Your objective
From the entries below, copy each line in which the word "molecular" occurs.

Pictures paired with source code
▬▬▬

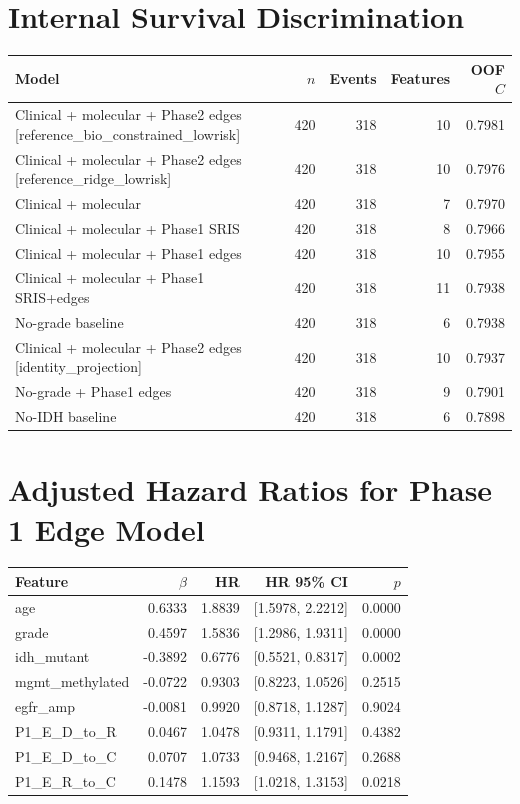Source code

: \documentclass[11pt]{article}
\begin{document}
\section{Internal Survival Discrimination}
\begin{longtable}{p{}rrrr}
\toprule
Model & $n$ & Events & Features & OOF $C$\\
\midrule
Clinical + molecular + Phase2 edges [reference\_bio\_constrained\_lowrisk] & 420 & 318 & 10 & 0.7981\\
Clinical + molecular + Phase2 edges [reference\_ridge\_lowrisk] & 420 & 318 & 10 & 0.7976\\
Clinical + molecular & 420 & 318 & 7 & 0.7970\\
Clinical + molecular + Phase1 SRIS & 420 & 318 & 8 & 0.7966\\
Clinical + molecular + Phase1 edges & 420 & 318 & 10 & 0.7955\\
Clinical + molecular + Phase1 SRIS+edges & 420 & 318 & 11 & 0.7938\\
No-grade baseline & 420 & 318 & 6 & 0.7938\\
Clinical + molecular + Phase2 edges [identity\_projection] & 420 & 318 & 10 & 0.7937\\
No-grade + Phase1 edges & 420 & 318 & 9 & 0.7901\\
No-IDH baseline & 420 & 318 & 6 & 0.7898\\
\bottomrule
\end{longtable}

\section{Adjusted Hazard Ratios for Phase 1 Edge Model}
\begin{longtable}{p{}rrrr}
\toprule
Feature & $\beta$ & HR & HR 95\% CI & $p$\\
\midrule
age & 0.6333 & 1.8839 & [1.5978, 2.2212] & 0.0000\\
grade & 0.4597 & 1.5836 & [1.2986, 1.9311] & 0.0000\\
idh\_mutant & -0.3892 & 0.6776 & [0.5521, 0.8317] & 0.0002\\
mgmt\_methylated & -0.0722 & 0.9303 & [0.8223, 1.0526] & 0.2515\\
egfr\_amp & -0.0081 & 0.9920 & [0.8718, 1.1287] & 0.9024\\
P1\_E\_D\_to\_R & 0.0467 & 1.0478 & [0.9311, 1.1791] & 0.4382\\
P1\_E\_D\_to\_C & 0.0707 & 1.0733 & [0.9468, 1.2167] & 0.2688\\
P1\_E\_R\_to\_C & 0.1478 & 1.1593 & [1.0218, 1.3153] & 0.0218\\
\bottomrule
\end{longtable}
\end{document}
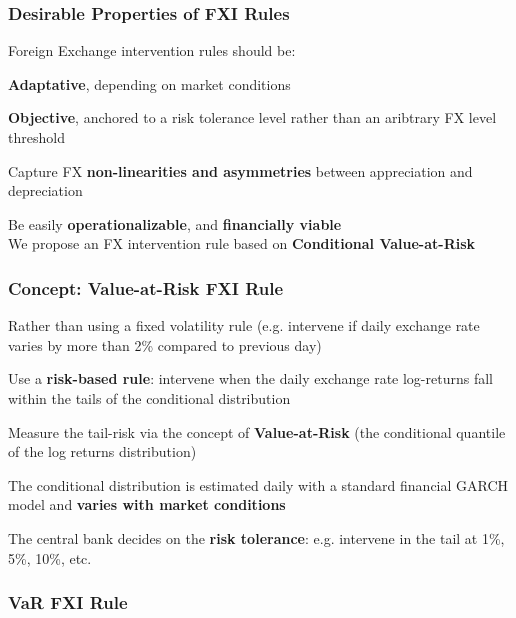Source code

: \documentclass{beamer}
\newenvironment{wideitemize}{\itemize\addtolength{\itemsep}{10pt}}{\enditemize}
\begin{document}
\begin{frame}
  \frametitle{Desirable Properties of FXI Rules}
  Foreign Exchange intervention rules should be:\\
  \medskip  
  \begin{wideitemize}
  \item \textbf{Adaptative}, depending on market conditions
  \item \textbf{Objective}, anchored to a risk tolerance level
    rather than an aribtrary FX level threshold
  \item Capture FX \textbf{non-linearities and asymmetries} between appreciation and
    depreciation
  \item Be easily \textbf{operationalizable}, and \textbf{financially viable}\\
  \end{wideitemize}
\medskip  
We propose an FX intervention rule based on \textbf{Conditional Value-at-Risk}  
\end{frame}


\begin{frame}
  \frametitle{Concept: Value-at-Risk FXI Rule}
  \begin{wideitemize}
    \item Rather than using a fixed volatility rule (e.g. intervene if daily
      exchange rate varies by more than 2\% compared to previous day)
    \item Use a \textbf{risk-based rule}: intervene when the daily exchange
      rate log-returns fall within the
      tails of the conditional distribution
    \item Measure the tail-risk via the concept of \textbf{Value-at-Risk} (the
      conditional quantile of the log returns distribution) 
    \item The conditional distribution is estimated daily with a standard
      financial GARCH model and \textbf{varies with market conditions}
    \item The central bank decides on the \textbf{risk tolerance}:
      e.g. intervene in the tail at 1\%, 5\%, 10\%, etc.
  \end{wideitemize}
\end{frame}

\begin{frame}
  \frametitle{VaR FXI Rule}
\end{frame}
\end{document}
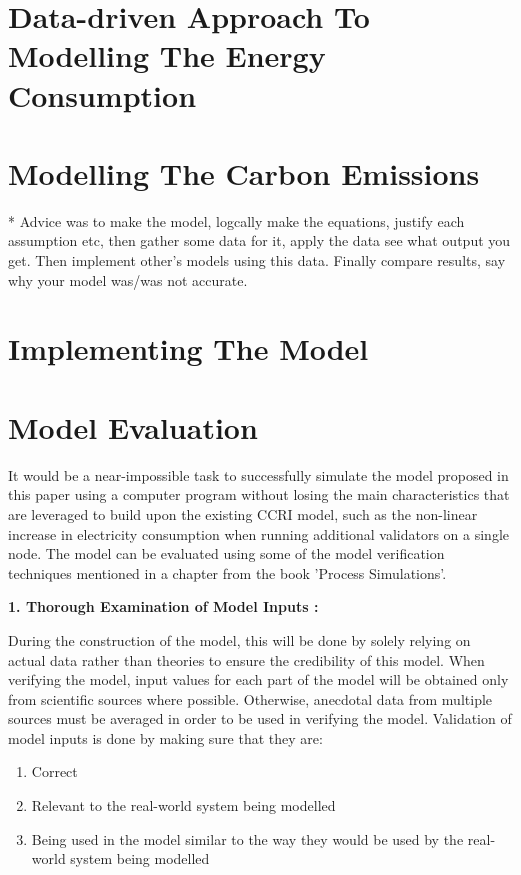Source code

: \section {Data-driven Approach To Modelling The Energy Consumption}

\section {Modelling The Carbon Emissions }
* Advice was to make the model, logcally make the equations, justify each assumption etc, then gather some data for it, apply the data see what output you get. Then implement other's models using this data. Finally compare results, say why your model was/was not accurate.

\section {Implementing The Model}

\section {Model Evaluation}

 It would be a near-impossible task to successfully simulate the model proposed in this paper using a computer program without losing the main characteristics that are leveraged to build upon the existing CCRI model, such as the non-linear increase in electricity consumption when running additional validators on a single node. The model can be evaluated using some of the model verification techniques mentioned in a chapter \cite{Al-Aomar2015ModelTechniques} from the book 'Process Simulations'.

\textbf{1. Thorough Examination of Model Inputs :}

During the construction of the model, this will be done by solely relying on actual data rather than theories to ensure the credibility of this model. When verifying the model, input values for each part of the model will be obtained only from scientific sources where possible. Otherwise, anecdotal data from multiple sources must be averaged in order to be used in verifying the model. Validation of model inputs is done by making sure that they are:
\begin{enumerate}
    \item Correct
    \item Relevant to the real-world system being modelled
    \item Being used in the model similar to the way they would be used by the real-world system being modelled
\end{enumerate}  


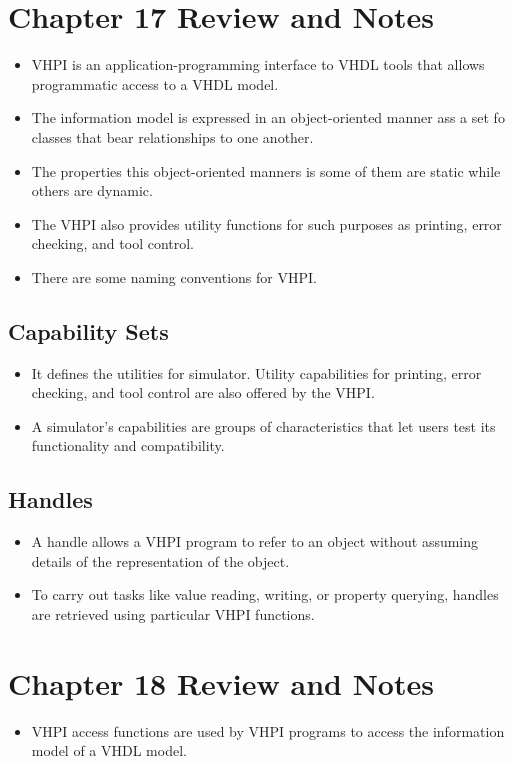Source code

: \documentclass[a4paper,12pt]{article}
\begin{document}
	\section*{Chapter 17 Review and Notes}
	\begin{itemize}
		\item VHPI is an application-programming interface to VHDL tools that allows programmatic access to a VHDL model.
		\item The information model is expressed in an object-oriented manner ass a set fo classes that bear relationships to one another.
		\item The properties this object-oriented manners is some of them are static while others are dynamic.
		\item The VHPI also provides utility functions for such purposes as printing, error checking, and tool control.
		\item There are some naming conventions for VHPI.
	\end{itemize}
	
	\subsection*{Capability Sets}
	\begin{itemize}
		\item It defines the utilities for simulator. Utility capabilities for printing, error checking, and tool control are also offered by the VHPI.
		\item A simulator's capabilities are groups of characteristics that let users test its functionality and compatibility.
	\end{itemize}
	
	\subsection*{Handles}
	\begin{itemize}
		\item A handle allows a VHPI program to refer to an object without assuming details of the representation of the object.
		\item To carry out tasks like value reading, writing, or property querying, handles are retrieved using particular VHPI functions. 
	\end{itemize}
	
	\section*{Chapter 18 Review and Notes}
	\begin{itemize}
		\item VHPI access functions are used by VHPI programs to access the information model of a VHDL model.
	\end{itemize}
	
	
	
\end{document}
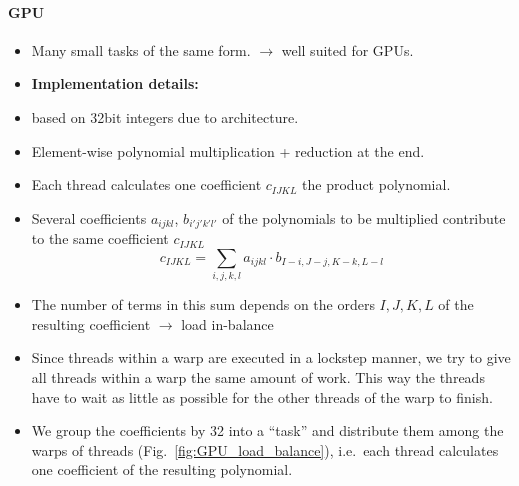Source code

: \documentclass[oribibl]{llncs2e/llncs}
\begin{document}
\paragraph{GPU}
\begin{itemize}
\item Many small tasks of the same form. $\rightarrow$ well suited for GPUs.
\item {\bf Implementation details:}
\item based on 32bit integers due to architecture.
\item Element-wise polynomial multiplication + reduction at the end.
\item Each thread calculates one coefficient $c_{IJKL}$ the product polynomial.
\item Several coefficients $a_{ijkl}$, $b_{i'j'k'l'}$ of the polynomials to be multiplied contribute to the same coefficient $c_{IJKL}$
\begin{equation}
    c_{IJKL} = \sum_{i,j,k,l} a_{ijkl} \cdot b_{I-i,J-j,K-k,L-l}
\end{equation}
\item The number of terms in this sum depends on the orders $I,J,K,L$ of the resulting coefficient $\rightarrow$ load in-balance
\item Since threads within a warp are executed in a lockstep manner, we try to give all threads within a warp the same amount of work. This way the threads have to wait as little as possible for the other threads of the warp to finish.
\item We group the coefficients by 32 into a ``task'' and distribute them among the warps of threads (Fig.\ \ref{fig:GPU_load_balance}), i.e.\ each thread calculates one coefficient of the resulting polynomial.
\begin{figure}[t]
    \begin{center}
    \mbox{
}
\end{center}
\end{figure}
\end{itemize}
\end{document}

▬▬▬

Response box
Clinical + molecular + Phase2 edges [reference\_bio\_constrained\_lowrisk] & 420 & 318 & 10 & 0.7981\\
Clinical + molecular + Phase2 edges [reference\_ridge\_lowrisk] & 420 & 318 & 10 & 0.7976\\
Clinical + molecular & 420 & 318 & 7 & 0.7970\\
Clinical + molecular + Phase1 SRIS & 420 & 318 & 8 & 0.7966\\
Clinical + molecular + Phase1 edges & 420 & 318 & 10 & 0.7955\\
Clinical + molecular + Phase1 SRIS+edges & 420 & 318 & 11 & 0.7938\\
Clinical + molecular + Phase2 edges [identity\_projection] & 420 & 318 & 10 & 0.7937\\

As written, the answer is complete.